All goals fall into one of two categories: “Be” goals and “Do” goals. Just as the names imply, “Be” goals encompass anything you want to be (a better spouse, a more productive employee, a more successful business owner, a more compassionate friend), and “Do” goals describe anything you want to do (close 20 sales, attend a child’s softball game, wash the dishes, hire a new employee). The traditional formula of goal setting only takes into account “Do” goals. Yet for most top achievers, 80 percent of their goals are “Be’ goals and only 20 percent are “Do” goals. They’re more concerned with character attributes than arriving at a final destination point. They know that character attributes often enable them to attain successful levels.

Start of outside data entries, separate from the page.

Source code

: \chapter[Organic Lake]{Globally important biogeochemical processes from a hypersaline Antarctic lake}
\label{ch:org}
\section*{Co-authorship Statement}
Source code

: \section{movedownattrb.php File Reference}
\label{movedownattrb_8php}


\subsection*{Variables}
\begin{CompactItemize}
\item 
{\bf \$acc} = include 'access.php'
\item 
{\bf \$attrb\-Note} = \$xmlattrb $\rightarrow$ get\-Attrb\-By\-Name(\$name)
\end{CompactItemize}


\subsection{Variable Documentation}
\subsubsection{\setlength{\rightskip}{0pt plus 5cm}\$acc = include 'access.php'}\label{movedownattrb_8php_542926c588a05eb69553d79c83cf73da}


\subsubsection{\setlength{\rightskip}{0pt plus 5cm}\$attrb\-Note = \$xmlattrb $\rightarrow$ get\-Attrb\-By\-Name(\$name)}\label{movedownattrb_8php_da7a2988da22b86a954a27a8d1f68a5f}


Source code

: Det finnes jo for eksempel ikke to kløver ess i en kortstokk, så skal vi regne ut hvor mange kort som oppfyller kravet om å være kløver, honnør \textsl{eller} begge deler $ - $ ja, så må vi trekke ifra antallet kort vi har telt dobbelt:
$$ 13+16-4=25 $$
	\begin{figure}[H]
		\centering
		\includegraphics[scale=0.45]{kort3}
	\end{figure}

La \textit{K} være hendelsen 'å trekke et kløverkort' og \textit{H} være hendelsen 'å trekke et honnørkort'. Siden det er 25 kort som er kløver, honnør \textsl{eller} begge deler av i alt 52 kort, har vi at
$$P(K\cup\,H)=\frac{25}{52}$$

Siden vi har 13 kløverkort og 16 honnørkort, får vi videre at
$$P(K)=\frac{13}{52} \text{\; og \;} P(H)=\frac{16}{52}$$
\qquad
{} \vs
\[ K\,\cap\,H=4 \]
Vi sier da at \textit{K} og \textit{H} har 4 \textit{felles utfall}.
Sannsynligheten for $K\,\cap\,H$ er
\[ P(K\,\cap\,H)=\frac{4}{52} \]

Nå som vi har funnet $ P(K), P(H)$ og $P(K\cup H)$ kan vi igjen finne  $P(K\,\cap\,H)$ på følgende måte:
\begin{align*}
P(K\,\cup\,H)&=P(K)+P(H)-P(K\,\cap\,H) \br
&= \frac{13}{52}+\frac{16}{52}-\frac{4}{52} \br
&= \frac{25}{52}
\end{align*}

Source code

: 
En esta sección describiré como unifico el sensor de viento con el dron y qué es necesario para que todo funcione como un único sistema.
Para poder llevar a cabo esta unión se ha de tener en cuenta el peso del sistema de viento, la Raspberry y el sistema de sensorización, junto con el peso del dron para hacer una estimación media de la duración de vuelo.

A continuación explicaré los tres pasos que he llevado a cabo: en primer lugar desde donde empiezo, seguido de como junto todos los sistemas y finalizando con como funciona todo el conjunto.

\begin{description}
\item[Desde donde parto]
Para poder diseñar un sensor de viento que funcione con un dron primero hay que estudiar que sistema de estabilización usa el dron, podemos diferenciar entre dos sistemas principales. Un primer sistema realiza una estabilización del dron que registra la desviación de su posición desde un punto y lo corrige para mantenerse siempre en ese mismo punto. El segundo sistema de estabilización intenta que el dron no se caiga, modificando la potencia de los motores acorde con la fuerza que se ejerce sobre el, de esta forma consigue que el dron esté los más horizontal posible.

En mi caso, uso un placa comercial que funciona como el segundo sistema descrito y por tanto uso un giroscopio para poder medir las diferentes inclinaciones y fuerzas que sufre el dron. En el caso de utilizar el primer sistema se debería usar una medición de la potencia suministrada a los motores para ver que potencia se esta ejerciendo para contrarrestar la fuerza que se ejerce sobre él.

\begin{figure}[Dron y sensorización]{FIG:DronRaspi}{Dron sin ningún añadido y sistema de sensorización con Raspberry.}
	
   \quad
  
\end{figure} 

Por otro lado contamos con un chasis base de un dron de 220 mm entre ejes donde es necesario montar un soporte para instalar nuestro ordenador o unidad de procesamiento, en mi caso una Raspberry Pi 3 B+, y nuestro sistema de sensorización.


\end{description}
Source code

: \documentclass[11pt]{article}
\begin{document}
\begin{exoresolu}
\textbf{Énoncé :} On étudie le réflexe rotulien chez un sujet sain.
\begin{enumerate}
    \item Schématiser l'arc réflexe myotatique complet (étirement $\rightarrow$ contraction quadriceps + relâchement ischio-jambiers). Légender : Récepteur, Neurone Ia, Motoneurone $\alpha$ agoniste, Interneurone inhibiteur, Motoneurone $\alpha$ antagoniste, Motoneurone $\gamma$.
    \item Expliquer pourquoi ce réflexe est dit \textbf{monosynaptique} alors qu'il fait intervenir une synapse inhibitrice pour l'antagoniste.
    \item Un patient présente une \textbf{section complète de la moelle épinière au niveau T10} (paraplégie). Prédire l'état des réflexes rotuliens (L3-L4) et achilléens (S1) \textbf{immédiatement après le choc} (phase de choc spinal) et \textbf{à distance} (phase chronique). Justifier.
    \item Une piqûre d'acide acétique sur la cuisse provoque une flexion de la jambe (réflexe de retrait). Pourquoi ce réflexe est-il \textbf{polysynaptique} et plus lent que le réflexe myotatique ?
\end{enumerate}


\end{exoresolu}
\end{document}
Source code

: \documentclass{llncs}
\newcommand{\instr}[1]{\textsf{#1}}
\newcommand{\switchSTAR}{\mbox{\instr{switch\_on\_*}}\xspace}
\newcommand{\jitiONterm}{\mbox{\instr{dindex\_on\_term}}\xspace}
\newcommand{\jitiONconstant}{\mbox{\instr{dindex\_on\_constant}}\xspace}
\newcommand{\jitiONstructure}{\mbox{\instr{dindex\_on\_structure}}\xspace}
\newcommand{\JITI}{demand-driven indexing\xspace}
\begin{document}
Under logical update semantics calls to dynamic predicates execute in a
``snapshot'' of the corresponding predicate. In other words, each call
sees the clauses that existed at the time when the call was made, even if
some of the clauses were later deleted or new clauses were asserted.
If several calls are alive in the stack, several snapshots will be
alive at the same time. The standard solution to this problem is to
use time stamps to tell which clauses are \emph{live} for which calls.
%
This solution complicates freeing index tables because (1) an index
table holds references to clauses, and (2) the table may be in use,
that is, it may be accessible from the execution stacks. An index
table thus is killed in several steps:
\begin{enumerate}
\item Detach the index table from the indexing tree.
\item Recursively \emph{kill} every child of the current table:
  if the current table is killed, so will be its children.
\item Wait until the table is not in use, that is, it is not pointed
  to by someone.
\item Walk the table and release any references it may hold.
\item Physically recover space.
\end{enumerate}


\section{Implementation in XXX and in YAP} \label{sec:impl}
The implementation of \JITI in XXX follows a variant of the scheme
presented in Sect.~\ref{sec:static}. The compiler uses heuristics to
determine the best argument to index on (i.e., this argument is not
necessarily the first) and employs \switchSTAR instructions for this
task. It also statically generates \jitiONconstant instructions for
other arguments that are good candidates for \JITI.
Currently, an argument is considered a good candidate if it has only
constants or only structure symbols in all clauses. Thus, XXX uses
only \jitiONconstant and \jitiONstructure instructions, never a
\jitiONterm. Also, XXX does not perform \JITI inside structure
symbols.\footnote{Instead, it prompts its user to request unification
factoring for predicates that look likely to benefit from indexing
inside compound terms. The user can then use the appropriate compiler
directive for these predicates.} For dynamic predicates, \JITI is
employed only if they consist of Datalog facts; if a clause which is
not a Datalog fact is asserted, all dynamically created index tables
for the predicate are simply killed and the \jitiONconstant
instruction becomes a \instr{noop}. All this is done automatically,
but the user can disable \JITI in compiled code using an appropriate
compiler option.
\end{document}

So it’s not that top achievers don’t set goals; rather, they set goals differently. Rather than use the word “goal,” top achievers use words like “destination” or “performance” or “habits.” They don’t cross items off a list and forget about them, they build upon their accomplishments to reach even greater levels of success.

If you want to be like the top achievers and attain new heights of success, then you need to use the proven “4 P” formula top performers use. By doing so, you’ll be able to achieve amazing results.

1. Amazing Potential: Every single person has an incredible amount of potential. Unfortunately, most people have no idea how significant their potential is. The fact is that you can do anything and you are worthy of anything. You simply need to believe that.

Top achievers have no doubts about their potential. They believe they can accomplish anything they want, no matter how lofty the desire. If they want to close 20 sales by the end of the month, they know they can do it. They believe in themselves unconditionally. Therefore, to be like a top achiever, you too need to believe that you can accomplish anything you dream. The sky’s the limit, so think big.

2. Amazing Possibility: While you have the potential to do anything you can conceive, you don’t truly understand what’s possible unless you see someone else doing it or something similar. For example, for decades no one believed it was possible to run a mile in under four minutes, but since Roger Bannister broke the “four minute barrier” in 1954, many athletes have improved upon his record. Once athletes saw what was possible, they pushed themselves to do better and accomplish more.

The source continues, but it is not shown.